__PROBLEM TO WORK ON__. An exact reproduction of the records is required. Images must be left out.

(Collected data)
BEGIN

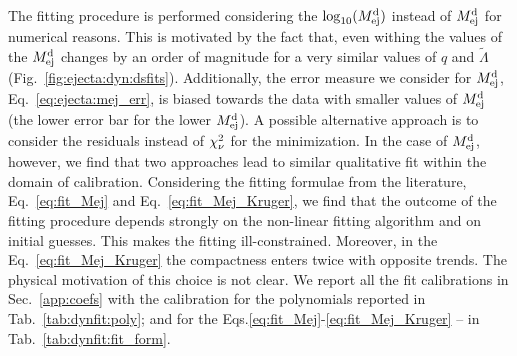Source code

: The fitting procedure is performed considering the $\log_{10}(M^{\text{d}}_{\text{ej}})$ instead of 
$M^{\text{d}}_{\text{ej}}$ for numerical reasons. This is motivated by the fact that, even withing 
\DSrefset{} the values of the $M^{\text{d}}_{\text{ej}}$ changes by an order of magnitude for a very 
similar values of $q$ and $\tilde{\Lambda}$  (Fig.~\ref{fig:ejecta:dyn:dsfits}).
%
Additionally, the error measure we consider for $M^{\text{d}}_{\text{ej}}$, Eq.~\eqref{eq:ejecta:mej_err}, 
is biased towards the data with smaller values of $M^{\text{d}}_{\text{ej}}$ (the lower error bar for the 
lower $M^{\text{d}}_{\text{ej}}$). A possible alternative approach is to consider the residuals instead of 
$\chi_{\nu}^2$ for the minimization. In the case of $M^{\text{d}}_{\text{ej}}$, however, we find that two 
approaches lead to similar qualitative fit within the domain of calibration.
%
%
Considering the fitting formulae from the literature, Eq.~\eqref{eq:fit_Mej} and 
Eq.~\eqref{eq:fit_Mej_Kruger}, we find that the outcome of the fitting procedure depends 
strongly on the non-linear fitting algorithm and on initial guesses. This makes the 
fitting ill-constrained. Moreover, in the Eq.~\eqref{eq:fit_Mej_Kruger} the compactness 
enters twice with opposite trends. The physical motivation of this choice is not clear.
%
We report all the fit calibrations in %
Sec.~\ref{app:coefs}
with the calibration for the polynomials reported in Tab.~\ref{tab:dynfit:poly};
and for the Eqs.\eqref{eq:fit_Mej}-\eqref{eq:fit_Mej_Kruger} -- 
in Tab.~\ref{tab:dynfit:fit_form}.

 

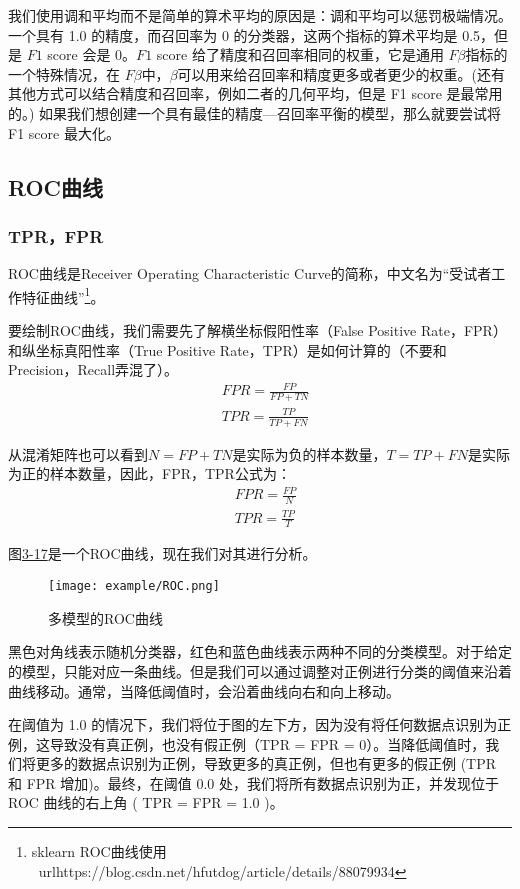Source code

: 我们使用调和平均而不是简单的算术平均的原因是：调和平均可以惩罚极端情况。一个具有 1.0 的精度，而召回率为 0 的分类器，这两个指标的算术平均是 0.5，但是 $F1$ score 会是 0。$F1$ score 给了精度和召回率相同的权重，它是通用 $F\beta$指标的一个特殊情况，在 $F\beta$中，$\beta$可以用来给召回率和精度更多或者更少的权重。(还有其他方式可以结合精度和召回率，例如二者的几何平均，但是 F1 score 是最常用的。) 如果我们想创建一个具有最佳的精度—召回率平衡的模型，那么就要尝试将 F1 score 最大化。

\subsection{ROC曲线}

\subsubsection{TPR，FPR}

ROC曲线是Receiver Operating Characteristic Curve的简称，中文名为“受试者工作特征曲线”\footnote{sklearn ROC曲线使用 \quad \ url{https://blog.csdn.net/hfutdog/article/details/88079934}}。

要绘制ROC曲线，我们需要先了解横坐标假阳性率（False Positive Rate，FPR）和纵坐标真阳性率（True Positive Rate，TPR）是如何计算的（不要和Precision，Recall弄混了）。
\begin{align}
& FPR = \frac{FP}{FP + TN} \\
& TPR = \frac{TP}{TP + FN}
\end{align}

从混淆矩阵也可以看到$N = FP+TN$是实际为负的样本数量，$T = TP+FN$是实际为正的样本数量，因此，FPR，TPR公式为：
\begin{align}
& FPR = \frac{FP}{N} \\
& TPR = \frac{TP}{T}
\end{align}

图\href{fig1:3-17}{3-17}是一个ROC曲线，现在我们对其进行分析。
\begin{figure}[!htp]
\centering
\texttt{[image: example/ROC.png]}
\caption{多模型的ROC曲线}
\label{fig1:3-15}
\end{figure}

黑色对角线表示随机分类器，红色和蓝色曲线表示两种不同的分类模型。对于给定的模型，只能对应一条曲线。但是我们可以通过调整对正例进行分类的阈值来沿着曲线移动。通常，当降低阈值时，会沿着曲线向右和向上移动。

在阈值为 1.0 的情况下，我们将位于图的左下方，因为没有将任何数据点识别为正例，这导致没有真正例，也没有假正例（TPR = FPR = 0）。当降低阈值时，我们将更多的数据点识别为正例，导致更多的真正例，但也有更多的假正例 (TPR 和 FPR 增加)。最终，在阈值 0.0 处，我们将所有数据点识别为正，并发现位于 ROC 曲线的右上角 ( TPR = FPR = 1.0 )。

END

__ANSWER SECTION__.
Source code

: The fitting procedure is performed considering the $\log_{10}(M^{\text{d}}_{\text{ej}})$ instead of 
$M^{\text{d}}_{\text{ej}}$ for numerical reasons. This is motivated by the fact that, even withing 
\DSrefset{} the values of the $M^{\text{d}}_{\text{ej}}$ changes by an order of magnitude for a very 
similar values of $q$ and $\tilde{\Lambda}$  (Fig.~\ref{fig:ejecta:dyn:dsfits}).
%
Additionally, the error measure we consider for $M^{\text{d}}_{\text{ej}}$, Eq.~\eqref{eq:ejecta:mej_err}, 
is biased towards the data with smaller values of $M^{\text{d}}_{\text{ej}}$ (the lower error bar for the 
lower $M^{\text{d}}_{\text{ej}}$). A possible alternative approach is to consider the residuals instead of 
$\chi_{\nu}^2$ for the minimization. In the case of $M^{\text{d}}_{\text{ej}}$, however, we find that two 
approaches lead to similar qualitative fit within the domain of calibration.
%
%
Considering the fitting formulae from the literature, Eq.~\eqref{eq:fit_Mej} and 
Eq.~\eqref{eq:fit_Mej_Kruger}, we find that the outcome of the fitting procedure depends 
strongly on the non-linear fitting algorithm and on initial guesses. This makes the 
fitting ill-constrained. Moreover, in the Eq.~\eqref{eq:fit_Mej_Kruger} the compactness 
enters twice with opposite trends. The physical motivation of this choice is not clear.
%
We report all the fit calibrations in %
Sec.~\ref{app:coefs}
with the calibration for the polynomials reported in Tab.~\ref{tab:dynfit:poly};
and for the Eqs.\eqref{eq:fit_Mej}-\eqref{eq:fit_Mej_Kruger} -- 
in Tab.~\ref{tab:dynfit:fit_form}.

 

Source code

: 我们使用调和平均而不是简单的算术平均的原因是：调和平均可以惩罚极端情况。一个具有 1.0 的精度，而召回率为 0 的分类器，这两个指标的算术平均是 0.5，但是 $F1$ score 会是 0。$F1$ score 给了精度和召回率相同的权重，它是通用 $F\beta$指标的一个特殊情况，在 $F\beta$中，$\beta$可以用来给召回率和精度更多或者更少的权重。(还有其他方式可以结合精度和召回率，例如二者的几何平均，但是 F1 score 是最常用的。) 如果我们想创建一个具有最佳的精度—召回率平衡的模型，那么就要尝试将 F1 score 最大化。

\subsection{ROC曲线}

\subsubsection{TPR，FPR}

ROC曲线是Receiver Operating Characteristic Curve的简称，中文名为“受试者工作特征曲线”\footnote{sklearn ROC曲线使用 \quad \ url{https://blog.csdn.net/hfutdog/article/details/88079934}}。

要绘制ROC曲线，我们需要先了解横坐标假阳性率（False Positive Rate，FPR）和纵坐标真阳性率（True Positive Rate，TPR）是如何计算的（不要和Precision，Recall弄混了）。
\begin{align}
& FPR = \frac{FP}{FP + TN} \\
& TPR = \frac{TP}{TP + FN}
\end{align}

从混淆矩阵也可以看到$N = FP+TN$是实际为负的样本数量，$T = TP+FN$是实际为正的样本数量，因此，FPR，TPR公式为：
\begin{align}
& FPR = \frac{FP}{N} \\
& TPR = \frac{TP}{T}
\end{align}

图\href{fig1:3-17}{3-17}是一个ROC曲线，现在我们对其进行分析。
\begin{figure}[!htp]
\centering
\texttt{[image: example/ROC.png]}
\caption{多模型的ROC曲线}
\label{fig1:3-15}
\end{figure}

黑色对角线表示随机分类器，红色和蓝色曲线表示两种不同的分类模型。对于给定的模型，只能对应一条曲线。但是我们可以通过调整对正例进行分类的阈值来沿着曲线移动。通常，当降低阈值时，会沿着曲线向右和向上移动。

在阈值为 1.0 的情况下，我们将位于图的左下方，因为没有将任何数据点识别为正例，这导致没有真正例，也没有假正例（TPR = FPR = 0）。当降低阈值时，我们将更多的数据点识别为正例，导致更多的真正例，但也有更多的假正例 (TPR 和 FPR 增加)。最终，在阈值 0.0 处，我们将所有数据点识别为正，并发现位于 ROC 曲线的右上角 ( TPR = FPR = 1.0 )。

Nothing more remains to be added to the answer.